* [Exercise aim]
Retype, without any change, the first line of the records and every line after it through the one containing "着けてみようかと思って…".

Collected data:
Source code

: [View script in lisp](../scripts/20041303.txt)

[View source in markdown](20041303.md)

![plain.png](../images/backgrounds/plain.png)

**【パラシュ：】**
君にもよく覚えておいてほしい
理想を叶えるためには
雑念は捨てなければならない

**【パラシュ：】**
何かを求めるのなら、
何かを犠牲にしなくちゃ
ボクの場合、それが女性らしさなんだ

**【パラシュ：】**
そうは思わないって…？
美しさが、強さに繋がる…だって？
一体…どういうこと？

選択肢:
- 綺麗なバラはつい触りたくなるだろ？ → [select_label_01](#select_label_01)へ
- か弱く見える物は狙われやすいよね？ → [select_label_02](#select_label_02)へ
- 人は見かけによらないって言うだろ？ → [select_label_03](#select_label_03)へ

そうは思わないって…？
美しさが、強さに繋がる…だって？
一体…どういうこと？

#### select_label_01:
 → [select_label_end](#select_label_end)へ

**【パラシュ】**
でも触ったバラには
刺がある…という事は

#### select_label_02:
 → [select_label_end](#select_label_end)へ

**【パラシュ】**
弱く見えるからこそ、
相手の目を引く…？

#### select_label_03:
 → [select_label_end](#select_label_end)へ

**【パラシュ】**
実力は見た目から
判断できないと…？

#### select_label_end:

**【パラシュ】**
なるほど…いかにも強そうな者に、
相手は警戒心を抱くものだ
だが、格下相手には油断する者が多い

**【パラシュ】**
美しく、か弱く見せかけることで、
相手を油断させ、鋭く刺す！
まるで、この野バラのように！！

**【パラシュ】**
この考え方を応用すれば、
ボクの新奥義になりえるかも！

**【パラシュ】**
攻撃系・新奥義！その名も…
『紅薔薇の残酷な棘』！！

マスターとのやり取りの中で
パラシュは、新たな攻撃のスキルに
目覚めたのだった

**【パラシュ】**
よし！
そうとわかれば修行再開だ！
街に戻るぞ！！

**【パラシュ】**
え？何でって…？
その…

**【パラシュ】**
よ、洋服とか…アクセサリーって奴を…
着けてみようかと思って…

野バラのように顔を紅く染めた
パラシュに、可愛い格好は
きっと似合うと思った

* [Task answer]
Source code

: [View script in lisp](../scripts/20041303.txt)

[View source in markdown](20041303.md)

![plain.png](../images/backgrounds/plain.png)

**【パラシュ：】**
君にもよく覚えておいてほしい
理想を叶えるためには
雑念は捨てなければならない

**【パラシュ：】**
何かを求めるのなら、
何かを犠牲にしなくちゃ
ボクの場合、それが女性らしさなんだ

**【パラシュ：】**
そうは思わないって…？
美しさが、強さに繋がる…だって？
一体…どういうこと？

選択肢:
- 綺麗なバラはつい触りたくなるだろ？ → [select_label_01](#select_label_01)へ
- か弱く見える物は狙われやすいよね？ → [select_label_02](#select_label_02)へ
- 人は見かけによらないって言うだろ？ → [select_label_03](#select_label_03)へ

そうは思わないって…？
美しさが、強さに繋がる…だって？
一体…どういうこと？

#### select_label_01:
 → [select_label_end](#select_label_end)へ

**【パラシュ】**
でも触ったバラには
刺がある…という事は

#### select_label_02:
 → [select_label_end](#select_label_end)へ

**【パラシュ】**
弱く見えるからこそ、
相手の目を引く…？

#### select_label_03:
 → [select_label_end](#select_label_end)へ

**【パラシュ】**
実力は見た目から
判断できないと…？

#### select_label_end:

**【パラシュ】**
なるほど…いかにも強そうな者に、
相手は警戒心を抱くものだ
だが、格下相手には油断する者が多い

**【パラシュ】**
美しく、か弱く見せかけることで、
相手を油断させ、鋭く刺す！
まるで、この野バラのように！！

**【パラシュ】**
この考え方を応用すれば、
ボクの新奥義になりえるかも！

**【パラシュ】**
攻撃系・新奥義！その名も…
『紅薔薇の残酷な棘』！！

マスターとのやり取りの中で
パラシュは、新たな攻撃のスキルに
目覚めたのだった

**【パラシュ】**
よし！
そうとわかれば修行再開だ！
街に戻るぞ！！

**【パラシュ】**
え？何でって…？
その…

**【パラシュ】**
よ、洋服とか…アクセサリーって奴を…
着けてみようかと思って…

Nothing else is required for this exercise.